First, I apologize if my description is not accurate enough for you, I am a total newbie and I don't know a thing about programming, so don't hesitate to tell me if you need more detailed info, but I will try to be as precise as possible.

So I have downloaded a bunch of tweets thanks to Twitter's API and the Terminal (through Twurl). All the tweets are in a .json file (that I open with TextWrangler, I'm on a Mac) and the thing is that when I export my .json file to a .csv file in order to process and analyze the data more easily thanks to Excel (or at least the Excel version of LibreOffice), I don't have all the parameters I would require for my study, I lack the "bio" part of each Tweet info present in the .json file. In other words, in my final table I have a column for the tweet ID, one for the tweet author, one for the text of the tweet itself and so on... But I don't have a column for the bio of the tweet author, whereas this information is displayed in the .json file itself. So my question is: is there a code or anything which would enable me to have one more column displaying some more info present in the basic .json file in my final .csv table?
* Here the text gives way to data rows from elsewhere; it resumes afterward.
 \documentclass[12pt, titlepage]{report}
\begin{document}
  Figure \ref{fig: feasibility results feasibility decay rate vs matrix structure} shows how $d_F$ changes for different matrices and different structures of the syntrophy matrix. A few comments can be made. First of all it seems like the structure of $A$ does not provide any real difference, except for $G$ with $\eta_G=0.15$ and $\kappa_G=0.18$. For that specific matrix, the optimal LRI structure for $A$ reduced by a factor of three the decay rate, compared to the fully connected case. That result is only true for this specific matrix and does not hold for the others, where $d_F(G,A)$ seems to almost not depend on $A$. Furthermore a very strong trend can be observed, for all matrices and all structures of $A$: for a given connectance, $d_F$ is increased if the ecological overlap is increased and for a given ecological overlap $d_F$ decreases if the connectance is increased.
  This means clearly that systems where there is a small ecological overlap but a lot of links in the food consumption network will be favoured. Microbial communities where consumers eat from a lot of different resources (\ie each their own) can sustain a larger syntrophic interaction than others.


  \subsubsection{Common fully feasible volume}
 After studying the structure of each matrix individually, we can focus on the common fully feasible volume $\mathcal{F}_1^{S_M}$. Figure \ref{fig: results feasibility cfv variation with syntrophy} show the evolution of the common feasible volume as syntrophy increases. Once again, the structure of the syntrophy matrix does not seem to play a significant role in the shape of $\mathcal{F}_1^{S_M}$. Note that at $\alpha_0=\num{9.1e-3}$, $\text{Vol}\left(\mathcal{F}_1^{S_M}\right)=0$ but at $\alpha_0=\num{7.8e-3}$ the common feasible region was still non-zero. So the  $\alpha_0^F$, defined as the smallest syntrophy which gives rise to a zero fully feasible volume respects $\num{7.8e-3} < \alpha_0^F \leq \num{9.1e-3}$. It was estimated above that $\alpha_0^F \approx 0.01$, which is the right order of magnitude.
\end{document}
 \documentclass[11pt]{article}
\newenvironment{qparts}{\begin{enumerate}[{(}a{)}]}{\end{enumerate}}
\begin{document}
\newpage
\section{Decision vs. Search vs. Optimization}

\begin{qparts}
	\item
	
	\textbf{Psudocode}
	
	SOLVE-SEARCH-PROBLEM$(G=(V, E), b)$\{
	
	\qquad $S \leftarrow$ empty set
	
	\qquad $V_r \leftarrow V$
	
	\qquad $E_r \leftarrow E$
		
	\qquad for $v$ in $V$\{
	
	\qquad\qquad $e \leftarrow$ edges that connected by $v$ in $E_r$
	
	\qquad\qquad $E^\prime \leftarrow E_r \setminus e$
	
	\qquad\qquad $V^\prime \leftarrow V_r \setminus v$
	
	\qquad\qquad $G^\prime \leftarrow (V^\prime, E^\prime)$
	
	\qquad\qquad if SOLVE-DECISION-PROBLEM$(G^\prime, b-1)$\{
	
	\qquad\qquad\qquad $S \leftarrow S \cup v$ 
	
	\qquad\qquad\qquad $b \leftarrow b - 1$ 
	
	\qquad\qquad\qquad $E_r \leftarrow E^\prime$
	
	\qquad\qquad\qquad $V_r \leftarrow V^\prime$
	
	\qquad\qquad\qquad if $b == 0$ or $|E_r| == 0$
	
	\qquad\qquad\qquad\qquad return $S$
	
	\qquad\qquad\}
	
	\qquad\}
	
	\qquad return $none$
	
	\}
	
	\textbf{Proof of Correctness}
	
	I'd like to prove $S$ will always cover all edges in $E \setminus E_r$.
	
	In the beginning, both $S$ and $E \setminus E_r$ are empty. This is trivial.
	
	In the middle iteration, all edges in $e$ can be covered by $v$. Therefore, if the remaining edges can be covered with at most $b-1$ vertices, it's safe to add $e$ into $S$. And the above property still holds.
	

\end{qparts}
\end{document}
Again, this may not be clear, so don't hesitate to tell me if you need me to highlight a specific point.

Thanks in advance for any insight, I really need help on this one, this is for a research project I need to carry on for my PhD, so any help would be more than welcome!
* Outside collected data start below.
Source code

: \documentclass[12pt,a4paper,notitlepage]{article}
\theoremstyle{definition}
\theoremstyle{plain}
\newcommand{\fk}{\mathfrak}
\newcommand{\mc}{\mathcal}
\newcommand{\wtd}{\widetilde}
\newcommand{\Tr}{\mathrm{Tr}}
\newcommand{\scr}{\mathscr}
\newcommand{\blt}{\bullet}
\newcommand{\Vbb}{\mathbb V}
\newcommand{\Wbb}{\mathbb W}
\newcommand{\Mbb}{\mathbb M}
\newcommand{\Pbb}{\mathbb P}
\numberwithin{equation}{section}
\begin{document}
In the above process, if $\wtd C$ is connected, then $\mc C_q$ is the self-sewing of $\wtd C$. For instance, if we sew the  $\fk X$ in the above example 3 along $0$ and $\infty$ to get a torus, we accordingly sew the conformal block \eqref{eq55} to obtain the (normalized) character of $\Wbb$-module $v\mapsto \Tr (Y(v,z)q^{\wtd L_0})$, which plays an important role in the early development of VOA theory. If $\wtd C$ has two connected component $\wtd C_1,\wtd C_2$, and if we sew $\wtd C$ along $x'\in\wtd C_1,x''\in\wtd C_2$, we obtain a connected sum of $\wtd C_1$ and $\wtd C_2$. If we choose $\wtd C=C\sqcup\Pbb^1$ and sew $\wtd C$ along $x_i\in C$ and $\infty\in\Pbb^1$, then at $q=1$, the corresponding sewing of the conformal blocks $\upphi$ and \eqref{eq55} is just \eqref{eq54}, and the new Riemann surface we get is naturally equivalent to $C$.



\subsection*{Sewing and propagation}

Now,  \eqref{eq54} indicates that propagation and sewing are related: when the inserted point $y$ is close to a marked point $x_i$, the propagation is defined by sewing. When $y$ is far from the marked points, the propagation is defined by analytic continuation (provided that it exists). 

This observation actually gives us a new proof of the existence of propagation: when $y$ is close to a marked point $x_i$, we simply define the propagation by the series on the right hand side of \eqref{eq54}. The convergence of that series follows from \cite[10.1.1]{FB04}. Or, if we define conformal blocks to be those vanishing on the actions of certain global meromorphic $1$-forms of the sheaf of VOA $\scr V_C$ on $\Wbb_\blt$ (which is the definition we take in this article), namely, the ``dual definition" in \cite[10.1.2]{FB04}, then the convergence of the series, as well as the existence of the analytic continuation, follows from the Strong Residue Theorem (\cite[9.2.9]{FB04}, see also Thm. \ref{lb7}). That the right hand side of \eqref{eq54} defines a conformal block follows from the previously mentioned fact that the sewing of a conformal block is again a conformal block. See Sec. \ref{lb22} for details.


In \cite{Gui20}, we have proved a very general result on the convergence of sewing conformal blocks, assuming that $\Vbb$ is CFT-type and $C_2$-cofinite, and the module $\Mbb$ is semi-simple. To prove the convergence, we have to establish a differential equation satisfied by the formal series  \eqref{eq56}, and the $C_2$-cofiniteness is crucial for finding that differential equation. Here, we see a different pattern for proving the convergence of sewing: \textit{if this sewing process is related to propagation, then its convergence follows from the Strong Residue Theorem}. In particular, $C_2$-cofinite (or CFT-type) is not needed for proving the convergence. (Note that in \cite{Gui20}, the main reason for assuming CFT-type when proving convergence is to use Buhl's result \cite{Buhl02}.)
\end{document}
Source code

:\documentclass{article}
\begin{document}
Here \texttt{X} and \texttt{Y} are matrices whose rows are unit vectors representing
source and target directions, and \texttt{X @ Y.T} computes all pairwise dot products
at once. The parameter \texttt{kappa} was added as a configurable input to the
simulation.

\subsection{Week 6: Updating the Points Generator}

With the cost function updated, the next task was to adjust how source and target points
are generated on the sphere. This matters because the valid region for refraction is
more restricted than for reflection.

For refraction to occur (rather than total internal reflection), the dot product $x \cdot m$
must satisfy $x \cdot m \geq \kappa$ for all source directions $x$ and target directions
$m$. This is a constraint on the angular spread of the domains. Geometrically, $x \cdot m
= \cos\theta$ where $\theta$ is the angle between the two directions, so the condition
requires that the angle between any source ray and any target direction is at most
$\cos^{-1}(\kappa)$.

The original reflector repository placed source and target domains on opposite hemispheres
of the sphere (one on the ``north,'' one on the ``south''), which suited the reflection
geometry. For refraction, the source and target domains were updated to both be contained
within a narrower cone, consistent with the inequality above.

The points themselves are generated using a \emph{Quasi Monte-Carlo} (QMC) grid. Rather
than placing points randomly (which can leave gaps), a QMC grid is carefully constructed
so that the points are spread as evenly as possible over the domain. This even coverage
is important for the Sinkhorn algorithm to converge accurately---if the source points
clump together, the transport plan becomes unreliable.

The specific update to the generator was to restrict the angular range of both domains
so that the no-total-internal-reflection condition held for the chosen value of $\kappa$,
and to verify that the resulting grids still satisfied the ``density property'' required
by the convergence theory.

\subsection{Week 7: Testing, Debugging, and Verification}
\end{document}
EDIT: As an example, here is a sample of the data I have for one tweet in my original .json file:

{
    "created_at": "Mon Apr 28 09:00:40 +0000 2014",
    "id": 460705144846712800,
    "id_str": "460705144846712832",
    "text": "Work can suck a dick today",
    "source": "<a href=\"http://twitter.com/download/iphone\" rel=\"nofollow\">Twitter for iPhone</a>",
    "truncated": false,
    "in_reply_to_status_id": null,
    "in_reply_to_status_id_str": null,
    "in_reply_to_user_id": null,
    "in_reply_to_user_id_str": null,
    "in_reply_to_screen_name": null,
    "user": {
        "id": 253350311,
        "id_str": "253350311",
        "name": "JEEEZUS",
        "screen_name": "Maxi_Flex",
        "location": "Southchestershire",
        "url": "http://www.soundcloud.com/maxi_flex",
        "description": "Jazz Personality.G Mentality.",
        "protected": false,
        "followers_count": 457,
        "friends_count": 400,
        "listed_count": 1,
        "created_at": "Thu Feb 17 02:08:57 +0000 2011",
        "favourites_count": 1229,
        "utc_offset": null,
        "time_zone": null,
        "geo_enabled": true,
        "verified": false,
        "statuses_count": 13661,
        "lang": "en",
        "contributors_enabled": false,
        "is_translator": false,
        "is_translation_enabled": false,
        "profile_background_color": "08ABFC",
        "profile_background_image_url": "http://pbs.twimg.com/profile_background_images/444297891977244672/Z1BkfCFB.jpeg",
        "profile_background_image_url_https": "https://pbs.twimg.com/profile_background_images/444297891977244672/Z1BkfCFB.jpeg",
        "profile_background_tile": true,
        "profile_image_url": "http://pbs.twimg.com/profile_images/454073282778902529/gCGicDBH_normal.jpeg",
        "profile_image_url_https": "https://pbs.twimg.com/profile_images/454073282778902529/gCGicDBH_normal.jpeg",
            "profile_banner_url": "https://pbs.twimg.com/profile_banners/253350311/1392339276",
        "profile_link_color": "FA05F2",
        "profile_sidebar_border_color": "FFFFFF",
        "profile_sidebar_fill_color": "DDEEF6",
        "profile_text_color": "333333",
        "profile_use_background_image": true,
        "default_profile": false,
        "default_profile_image": false,
        "following": null,
        "follow_request_sent": null,
        "notifications": null
    },
    "geo": null,
    "coordinates": null,
    "place": null,
    "contributors": null,
    "retweet_count": 0,
    "favorite_count": 0,
    "entities": {
        "hashtags": [],
        "symbols": [],
        "urls": [],
        "user_mentions": []
    },
    "favorited": false,
    "retweeted": false,
    "filter_level": "medium",
    "lang": "en"
}

So in the final csv file, I have some of the info I mentionned above, but what I would need to add in the csv file is the "description" part (bold) of each string. Any help would be appreciated!

ComicSansMS
  • 51,484
  • 14
  • 155
  • 166
Michael Gauthier
  • 135
  • 1
  • 10

2 Answers2

1

Any good JSON to CSV converter will work, try this one. If there is somehting funky in the JSON we need an example of the input JSON and what is getting spit out.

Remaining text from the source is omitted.